A vexatious litigant who brought more than 40 discrimination cases in a decade has been banned from bringing claims in the employment tribunal.

David Taheri ‘habitually and persistently’ filed claims against companies that refused to offer him a job in order to place ‘undue pressure on the would-be employers to enter into low-value settlements with him’, the Employment Appeal Tribunal ruled.

Taheri filed as many as 44 claims between 2012 and 2020 – three in a single day in February 2018 – and ‘frequently’ threatened to hold a press conference about his claims or refer lawyers to the regulator, the tribunal heard.
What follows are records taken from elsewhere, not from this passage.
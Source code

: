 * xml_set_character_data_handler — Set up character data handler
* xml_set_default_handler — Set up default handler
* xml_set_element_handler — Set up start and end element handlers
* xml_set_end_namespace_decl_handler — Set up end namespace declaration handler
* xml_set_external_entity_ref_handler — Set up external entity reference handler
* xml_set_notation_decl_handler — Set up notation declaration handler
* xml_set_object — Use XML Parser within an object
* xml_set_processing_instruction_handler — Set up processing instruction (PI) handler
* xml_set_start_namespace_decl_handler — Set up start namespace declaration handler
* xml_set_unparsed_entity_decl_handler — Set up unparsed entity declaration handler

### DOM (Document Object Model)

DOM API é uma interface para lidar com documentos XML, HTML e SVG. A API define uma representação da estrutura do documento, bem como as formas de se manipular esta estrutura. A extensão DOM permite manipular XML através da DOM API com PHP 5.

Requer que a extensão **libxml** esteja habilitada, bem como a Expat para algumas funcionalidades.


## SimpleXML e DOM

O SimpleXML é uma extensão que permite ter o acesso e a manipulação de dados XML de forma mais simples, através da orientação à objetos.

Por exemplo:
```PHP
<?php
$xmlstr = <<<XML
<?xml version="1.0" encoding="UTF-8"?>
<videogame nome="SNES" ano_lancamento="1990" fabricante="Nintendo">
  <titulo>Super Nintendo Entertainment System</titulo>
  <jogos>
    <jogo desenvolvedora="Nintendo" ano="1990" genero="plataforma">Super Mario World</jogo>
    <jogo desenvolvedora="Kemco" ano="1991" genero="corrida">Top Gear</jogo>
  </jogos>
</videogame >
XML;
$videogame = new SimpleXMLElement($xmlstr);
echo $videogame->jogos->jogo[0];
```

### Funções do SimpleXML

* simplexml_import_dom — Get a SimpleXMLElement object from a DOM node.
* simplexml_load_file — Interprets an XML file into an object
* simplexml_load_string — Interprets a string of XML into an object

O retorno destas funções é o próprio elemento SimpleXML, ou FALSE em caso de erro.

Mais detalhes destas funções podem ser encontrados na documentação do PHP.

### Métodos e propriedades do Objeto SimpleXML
A hearing to strike out one of his cases, alleging age and race discrimination against a pub chain after he was refused a job as a chef, had to be conducted by telephone after Taheri was convicted of harassing a company representative and a restraining order was made.

Tribunal

EAT: Taheri ‘habitually and persistently’ filed claims against companies that refused to offer him a job

Source: Alamy

The attorney general applied for an indefinite restriction of proceedings order (RPO) last year, arguing that Taheri has a ‘modus operandi’ of making claims for thousands of pounds before offering to settle for hundreds ‘as a means of extracting a nuisance payment’.

Taheri, 62, told the tribunal that he had made ‘at most’ 41 claims and had not brought any new cases since last February. He also said the order sought would violate his rights under Article 6 of the European Convention on Human Rights.

However, Mrs Justice Eady ruled that a restriction order was ‘necessary for public protection against abusive claims and to ensure that the administration of justice is not impaired by the persistent pursuit of unmeritorious proceedings’.

‘In not one of over 40 claims brought before the employment tribunal has [Taheri] gone on to achieve a successful outcome after a full merits hearing,’ the judge said.

She noted that some of Taheri’s claims had been settled, but added that ‘even if payments were made in [Taheri’s] favour, that would not necessarily mean that the claim was not vexatious’.

Eady found Taheri has ‘habitually and persistently, and without any reasonable grounds, pursued proceedings that have little or no basis in law, which subject would-be employers to inconvenience, harassment and expense out of all proportion to any gain likely to accrue to the respondent’, which amounted to ‘a weaponization of the employment tribunal process’.